Green Mountain CoffeeGreen Mountain Coffee Roasters (GMCR) surged over 11% on Thursday and was up almost 15% at its highest point on a strong earnings beat. EPS were at 89 cents and revenue was up 22% at 1.05 billion, both much higher than Wall Street consensus.

This earnings call was an important transition for GMCR, and early investors who believed in this growth story are now getting a healthy return on their initial investment. Scalpers and day traders are making a buck or two, sure, but the real money has been made in those who saw value in Green Mountain when the company first started expanding, back in 2008. The stock is up over 800% since then.

The Buyback Trick

While revenue growth of 22% is very strong, it is more indicative of a company transitioning from ultra-growth to a mature but established market presence. GMCR’s management obviously knows this is the case, as evidenced by two decisions that were announced on this earnings call.

The first was the announcement to buy back shares. While GMCR has been buying common stock for some time, management announced that they will start buying up to $1 billion of the company’s outstanding stock from shareholders. Remembering that scarcity rises prices, this is a clear sign that GMCR’s stock will rise in value in the long term as they become less plentiful.

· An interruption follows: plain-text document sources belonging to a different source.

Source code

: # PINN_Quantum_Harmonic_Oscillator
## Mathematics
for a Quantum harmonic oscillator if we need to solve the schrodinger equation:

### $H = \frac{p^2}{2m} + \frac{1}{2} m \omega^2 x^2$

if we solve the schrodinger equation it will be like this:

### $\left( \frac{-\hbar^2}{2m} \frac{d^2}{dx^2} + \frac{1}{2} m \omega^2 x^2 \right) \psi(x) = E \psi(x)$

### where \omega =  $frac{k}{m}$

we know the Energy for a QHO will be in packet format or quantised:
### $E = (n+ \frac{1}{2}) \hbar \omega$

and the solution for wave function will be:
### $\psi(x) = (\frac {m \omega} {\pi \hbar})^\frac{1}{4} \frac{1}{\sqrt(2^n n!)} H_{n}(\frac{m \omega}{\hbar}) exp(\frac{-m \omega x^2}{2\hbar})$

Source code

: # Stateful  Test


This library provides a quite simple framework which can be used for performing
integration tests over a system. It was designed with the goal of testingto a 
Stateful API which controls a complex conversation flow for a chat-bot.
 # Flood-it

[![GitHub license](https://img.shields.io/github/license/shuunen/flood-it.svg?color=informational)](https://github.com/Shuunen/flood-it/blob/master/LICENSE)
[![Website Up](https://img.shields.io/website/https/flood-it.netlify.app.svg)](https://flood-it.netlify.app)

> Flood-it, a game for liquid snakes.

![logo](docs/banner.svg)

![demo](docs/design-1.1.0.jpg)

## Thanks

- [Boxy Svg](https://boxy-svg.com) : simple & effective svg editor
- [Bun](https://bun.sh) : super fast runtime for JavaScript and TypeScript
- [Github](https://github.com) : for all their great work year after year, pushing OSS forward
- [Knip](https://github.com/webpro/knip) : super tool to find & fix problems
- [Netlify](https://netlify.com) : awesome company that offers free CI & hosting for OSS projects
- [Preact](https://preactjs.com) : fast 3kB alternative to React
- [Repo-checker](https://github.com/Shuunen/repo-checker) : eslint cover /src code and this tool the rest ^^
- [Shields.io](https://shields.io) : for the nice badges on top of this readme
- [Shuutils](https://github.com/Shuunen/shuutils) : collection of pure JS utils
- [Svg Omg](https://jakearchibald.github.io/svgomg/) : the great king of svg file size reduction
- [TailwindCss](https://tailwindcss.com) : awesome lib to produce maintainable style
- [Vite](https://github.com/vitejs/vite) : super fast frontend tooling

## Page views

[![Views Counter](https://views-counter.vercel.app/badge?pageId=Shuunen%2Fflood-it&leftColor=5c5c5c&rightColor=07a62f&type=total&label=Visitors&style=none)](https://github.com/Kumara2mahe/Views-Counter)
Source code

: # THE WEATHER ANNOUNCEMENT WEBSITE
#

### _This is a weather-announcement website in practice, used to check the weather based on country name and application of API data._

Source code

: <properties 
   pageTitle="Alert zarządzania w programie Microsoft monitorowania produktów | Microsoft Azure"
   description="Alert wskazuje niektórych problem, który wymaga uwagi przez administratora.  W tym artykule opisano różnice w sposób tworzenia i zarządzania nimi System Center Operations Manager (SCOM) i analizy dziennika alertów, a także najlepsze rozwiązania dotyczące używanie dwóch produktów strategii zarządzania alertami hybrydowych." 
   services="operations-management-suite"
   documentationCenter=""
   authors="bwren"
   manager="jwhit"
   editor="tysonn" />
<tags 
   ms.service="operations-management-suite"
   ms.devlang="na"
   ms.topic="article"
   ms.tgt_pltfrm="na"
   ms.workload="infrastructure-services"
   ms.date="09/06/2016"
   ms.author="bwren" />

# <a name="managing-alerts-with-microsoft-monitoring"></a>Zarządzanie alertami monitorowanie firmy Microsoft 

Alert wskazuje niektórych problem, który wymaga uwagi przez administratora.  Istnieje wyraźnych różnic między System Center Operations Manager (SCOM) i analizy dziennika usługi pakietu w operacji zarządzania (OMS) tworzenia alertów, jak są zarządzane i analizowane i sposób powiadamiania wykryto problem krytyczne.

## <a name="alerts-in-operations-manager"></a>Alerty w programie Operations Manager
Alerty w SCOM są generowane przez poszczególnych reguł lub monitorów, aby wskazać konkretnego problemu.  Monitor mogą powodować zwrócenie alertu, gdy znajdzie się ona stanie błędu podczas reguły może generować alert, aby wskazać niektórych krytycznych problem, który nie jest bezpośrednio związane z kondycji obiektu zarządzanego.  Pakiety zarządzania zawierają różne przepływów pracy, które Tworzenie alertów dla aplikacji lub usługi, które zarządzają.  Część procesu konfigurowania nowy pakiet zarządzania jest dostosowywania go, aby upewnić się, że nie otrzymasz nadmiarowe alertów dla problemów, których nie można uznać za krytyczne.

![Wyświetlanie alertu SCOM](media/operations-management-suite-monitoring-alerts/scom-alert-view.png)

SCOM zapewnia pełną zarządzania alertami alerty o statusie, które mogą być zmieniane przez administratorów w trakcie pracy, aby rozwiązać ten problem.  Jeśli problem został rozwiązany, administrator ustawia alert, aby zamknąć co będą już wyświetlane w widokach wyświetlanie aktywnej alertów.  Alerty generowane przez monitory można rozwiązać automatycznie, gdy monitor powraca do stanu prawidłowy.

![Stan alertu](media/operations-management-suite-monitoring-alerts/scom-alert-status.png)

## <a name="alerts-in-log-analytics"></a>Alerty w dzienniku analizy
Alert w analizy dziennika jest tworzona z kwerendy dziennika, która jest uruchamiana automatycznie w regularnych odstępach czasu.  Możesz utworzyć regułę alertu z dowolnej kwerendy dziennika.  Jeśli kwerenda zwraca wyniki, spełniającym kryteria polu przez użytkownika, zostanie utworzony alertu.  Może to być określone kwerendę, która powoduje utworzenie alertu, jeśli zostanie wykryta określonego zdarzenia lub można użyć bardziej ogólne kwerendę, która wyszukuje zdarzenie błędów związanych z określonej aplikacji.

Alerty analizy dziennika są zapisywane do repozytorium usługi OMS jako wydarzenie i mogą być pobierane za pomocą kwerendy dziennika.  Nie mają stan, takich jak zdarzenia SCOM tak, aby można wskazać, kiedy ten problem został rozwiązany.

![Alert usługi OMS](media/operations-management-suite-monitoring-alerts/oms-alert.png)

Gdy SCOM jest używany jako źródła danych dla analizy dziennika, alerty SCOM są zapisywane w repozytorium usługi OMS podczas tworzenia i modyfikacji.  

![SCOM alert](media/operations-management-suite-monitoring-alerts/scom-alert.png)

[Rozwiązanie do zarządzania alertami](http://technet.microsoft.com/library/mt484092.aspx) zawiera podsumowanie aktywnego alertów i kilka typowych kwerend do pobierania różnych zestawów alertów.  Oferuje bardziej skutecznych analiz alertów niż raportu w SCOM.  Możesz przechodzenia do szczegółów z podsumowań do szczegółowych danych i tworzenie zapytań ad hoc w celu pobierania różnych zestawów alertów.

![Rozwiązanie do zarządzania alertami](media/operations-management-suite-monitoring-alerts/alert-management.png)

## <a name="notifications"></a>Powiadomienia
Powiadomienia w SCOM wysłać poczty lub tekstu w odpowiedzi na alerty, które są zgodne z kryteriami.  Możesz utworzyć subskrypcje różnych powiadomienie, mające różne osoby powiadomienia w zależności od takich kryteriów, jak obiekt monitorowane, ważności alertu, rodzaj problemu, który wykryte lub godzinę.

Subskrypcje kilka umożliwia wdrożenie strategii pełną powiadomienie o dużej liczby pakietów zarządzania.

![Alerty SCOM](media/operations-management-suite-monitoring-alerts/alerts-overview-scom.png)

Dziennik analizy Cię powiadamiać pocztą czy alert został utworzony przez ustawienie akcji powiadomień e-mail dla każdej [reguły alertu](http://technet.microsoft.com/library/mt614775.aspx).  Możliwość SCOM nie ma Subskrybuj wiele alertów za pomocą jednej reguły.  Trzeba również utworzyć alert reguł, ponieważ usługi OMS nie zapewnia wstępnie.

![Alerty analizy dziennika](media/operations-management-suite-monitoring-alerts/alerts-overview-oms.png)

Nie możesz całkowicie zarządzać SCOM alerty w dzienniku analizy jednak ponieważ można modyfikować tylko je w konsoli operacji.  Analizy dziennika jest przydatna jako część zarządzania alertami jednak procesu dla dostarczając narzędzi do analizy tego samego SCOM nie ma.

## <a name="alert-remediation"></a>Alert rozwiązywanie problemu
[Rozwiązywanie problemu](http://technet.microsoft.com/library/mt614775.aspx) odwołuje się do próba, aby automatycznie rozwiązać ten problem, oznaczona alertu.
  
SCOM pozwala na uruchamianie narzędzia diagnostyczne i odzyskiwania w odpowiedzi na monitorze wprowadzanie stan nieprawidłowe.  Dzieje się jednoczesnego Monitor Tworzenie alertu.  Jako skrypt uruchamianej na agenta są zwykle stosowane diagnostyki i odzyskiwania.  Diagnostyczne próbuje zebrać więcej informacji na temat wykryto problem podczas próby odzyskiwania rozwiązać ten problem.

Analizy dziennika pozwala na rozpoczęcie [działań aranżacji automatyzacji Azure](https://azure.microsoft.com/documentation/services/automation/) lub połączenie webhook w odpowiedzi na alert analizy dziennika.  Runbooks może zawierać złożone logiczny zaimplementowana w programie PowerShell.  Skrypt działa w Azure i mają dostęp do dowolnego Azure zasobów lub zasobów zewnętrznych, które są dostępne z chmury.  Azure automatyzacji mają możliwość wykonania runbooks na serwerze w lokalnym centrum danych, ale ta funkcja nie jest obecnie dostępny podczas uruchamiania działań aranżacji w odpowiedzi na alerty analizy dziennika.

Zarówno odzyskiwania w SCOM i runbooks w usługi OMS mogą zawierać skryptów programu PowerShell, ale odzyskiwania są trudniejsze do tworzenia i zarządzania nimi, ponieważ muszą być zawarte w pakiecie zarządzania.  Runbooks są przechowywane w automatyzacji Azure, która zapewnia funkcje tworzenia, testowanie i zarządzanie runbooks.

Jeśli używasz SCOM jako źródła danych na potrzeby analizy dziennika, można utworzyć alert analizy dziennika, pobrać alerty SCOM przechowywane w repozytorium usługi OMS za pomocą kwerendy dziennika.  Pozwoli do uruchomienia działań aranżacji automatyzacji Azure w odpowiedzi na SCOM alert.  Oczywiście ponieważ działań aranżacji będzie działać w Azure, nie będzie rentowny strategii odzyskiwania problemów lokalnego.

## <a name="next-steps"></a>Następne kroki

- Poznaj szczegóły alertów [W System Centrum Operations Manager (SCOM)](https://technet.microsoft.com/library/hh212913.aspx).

While this is great news for stockholders, it is also indicative of GMCR’s transition from ultra-growth to mature growth. Fast growing companies, like Pandora (P), which more recently reported decent revenue growth, issue more stock to get cash to fuel expansion. Buying back shares is sometimes seen as a poor use of funds when a company is trying to expand, but a good use of funds when a company sees its growth rate plateauing. The market and GMCR seem to agree that now is a good time to buy back stocks as the company has hit its sweet spot in the coffee marketplace.

Dividends and Growth

The second indication that GMCR expects mature growth is its announcement that it will start paying a quarterly dividend of 25 cents. Growth stocks don’t pay dividends for the same reason that they don’t buy shares—they need the capital to grow the business. By paying dividends, GMCR is suggesting that its position in the marketplace is changing, and while it expects further expansion, the pace of expansion is not going to remain very high for long.

Investing for the Long Term

The case of GMCR’s smooth transition from high-growth to dividend-paying stock is a classic example of how buy-and-hold stock-picking can make a lot of money. Anyone who saw this coming in 2008 or 2009 made a lot of money. While day traders may feel satisfied making 11% in one day, long-term investors in GMCR can be much happier to have increased their capital 8x over several years by believing in this growth story. 8x growth is not very easy to do as a day trader—but it’s simple if you recognize good coffee and good value.